Cette île déserte est,
Passé le cap Gardafui,
Près des rives de Socotra
Et de la mer rose Arabique,
Mais on y cuit.
Il en cuirait, partant de Suez,
À nos pareils, à vous, à moi,
D'aller, même en P & O {1}
Voir le Parsi au gâteau.
4. Comment le Léopard acquit ses taches
(How the Leopard got his Spots)
À l'époque où tout le monde partait à égalité, ma Mieux-Aimée, le Léopard vivait en un lieu nommé le Haut-Veld. Souviens-toi que ce n'était pas le Bas-Veld, ni le Bush-Veld, ni le Sour-Veld, mais le Haut-Veld, exclusivement nu, brûlant et éclatant, avec du sable, des rochers couleur de sable et exclusivement des touffes d'herbe jaunâtre et sablonneuse. La Girafe, le Zèbre, l'Éland, le Coudou et le Bubale y vivaient eux aussi : et ils étaient tous exclusivement jaune-brun-roux partout, mais le Léopard était le plus exclusivement jaune-brun-roux de tous, une espèce d'animal en forme de chat gris-jaune qui se confondait à un poil près avec la couleur exclusivement jaune-gris-brun du Haut-Veld. C'était très embêtant pour la Girafe, le Zèbre et les autres, car il se tapissait près d'une pierre ou d'un buisson exclusivement jaune-gris-brun et lorsque passaient la Girafe, le Zèbre, l'Éland, le Coudou, le Gruit ou le Damalisque, il leur sautait dessus et leur faisait faire des bonds. Tu peux me croire. Et il y avait également un Ethiopien avec des arcs et des flèches (un homme exclusivement gris-brun-jaune en ce temps-là) qui vivait sur le Haut-Veld en compagnie du Léopard ; et ces deux-là chassaient ensemble.
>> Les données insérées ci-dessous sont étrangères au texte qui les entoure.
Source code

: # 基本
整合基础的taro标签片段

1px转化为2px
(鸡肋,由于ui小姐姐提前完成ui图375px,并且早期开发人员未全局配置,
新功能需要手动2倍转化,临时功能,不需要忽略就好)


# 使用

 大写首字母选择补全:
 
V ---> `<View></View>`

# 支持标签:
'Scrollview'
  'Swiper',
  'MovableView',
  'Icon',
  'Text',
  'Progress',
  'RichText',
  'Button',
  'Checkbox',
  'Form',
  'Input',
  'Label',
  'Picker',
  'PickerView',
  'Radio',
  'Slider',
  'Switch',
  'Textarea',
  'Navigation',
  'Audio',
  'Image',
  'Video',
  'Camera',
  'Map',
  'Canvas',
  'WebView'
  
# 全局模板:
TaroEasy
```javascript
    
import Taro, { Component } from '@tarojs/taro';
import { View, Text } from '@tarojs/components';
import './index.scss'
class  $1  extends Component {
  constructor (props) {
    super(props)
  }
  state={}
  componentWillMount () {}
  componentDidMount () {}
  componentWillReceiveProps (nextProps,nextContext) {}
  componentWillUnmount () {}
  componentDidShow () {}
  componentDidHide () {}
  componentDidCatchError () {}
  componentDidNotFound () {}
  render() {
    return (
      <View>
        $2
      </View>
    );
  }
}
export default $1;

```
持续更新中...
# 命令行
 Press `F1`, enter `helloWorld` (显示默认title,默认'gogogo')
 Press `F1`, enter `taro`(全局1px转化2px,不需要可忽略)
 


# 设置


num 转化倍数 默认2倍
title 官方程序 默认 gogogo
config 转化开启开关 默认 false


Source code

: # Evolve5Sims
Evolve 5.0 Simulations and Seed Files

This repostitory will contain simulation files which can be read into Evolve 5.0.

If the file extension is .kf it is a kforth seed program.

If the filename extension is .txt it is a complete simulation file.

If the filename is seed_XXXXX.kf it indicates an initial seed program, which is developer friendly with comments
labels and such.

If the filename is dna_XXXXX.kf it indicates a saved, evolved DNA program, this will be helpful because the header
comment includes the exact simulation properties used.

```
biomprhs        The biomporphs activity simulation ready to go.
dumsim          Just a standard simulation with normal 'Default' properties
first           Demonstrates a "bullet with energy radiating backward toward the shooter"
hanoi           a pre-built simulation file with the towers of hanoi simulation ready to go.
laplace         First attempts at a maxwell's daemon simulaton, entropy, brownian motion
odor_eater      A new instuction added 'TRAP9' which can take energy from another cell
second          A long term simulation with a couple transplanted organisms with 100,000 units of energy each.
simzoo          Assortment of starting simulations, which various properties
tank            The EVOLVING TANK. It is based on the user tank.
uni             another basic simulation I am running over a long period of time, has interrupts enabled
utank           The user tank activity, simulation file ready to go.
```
L'Éthiopien avec ses arcs et ses flèches, le Léopard exclusivement avec ses dents et ses griffes ; si bien que la Girafe, l'Éland, le Coudou, le Couagga et tous les autres ne savaient plus sur quelle patte sauter, ma Mieux-Aimée. Tu peux me croire !
Après très longtemps (les choses vivaient éternellement en ce temps-là) ils apprirent à éviter tout ce qui ressemblait à un Léopard ou à un Ethiopien. Et petit à petit ils quittèrent le Haut-Veld (à commencer par la Girafe car elle avait de longues pattes). Pendant des jours et des jours et des jours, ils filèrent avant de parvenir à une immense forêt, exclusivement remplie d'arbres, de buissons et d'ombres rayées, tachetées, mouchetées où se cacher.
Après une autre longue période, à force de rester moitié dans l'ombre, moitié en dehors, et à cause des ombres glissantes et mouvantes des arbres qui leur tombaient dessus, la Girafe devint tachetée, le Zèbre rayé, l'Éland et le Coudou plus foncés avec de petites vagues grises sur le dos comme l'écorce sur un tronc d'arbre. Ainsi, on avait beau les entendre et les sentir, on pouvait rarement les voir et encore, à condition de bien savoir où regarder. Ils passaient du bon temps parmi les ombres exclusivement tachetées mouchetées de la forêt, tandis que le Léopard et l'Éthiopien parcouraient en tous sens le Haut-Veld exclusivement gris-jaune rouge, là-bas, en se demandant où étaient passés leurs petits déjeuners, leurs dîners et leurs goûters. Finalement, ils eurent si faim, ce Léopard et cet Éthiopien, qu'ils mangèrent des rats, des scarabées et des lapins de rochers ; puis ils eurent tous les deux le Gros Mal Au Ventre ; c'est alors qu'ils rencontrèrent Baviaan, le Babouin aboyeur à tête de chien, qui est Vraiment l'Animal le Plus Sage de Toute l'Afrique du Sud.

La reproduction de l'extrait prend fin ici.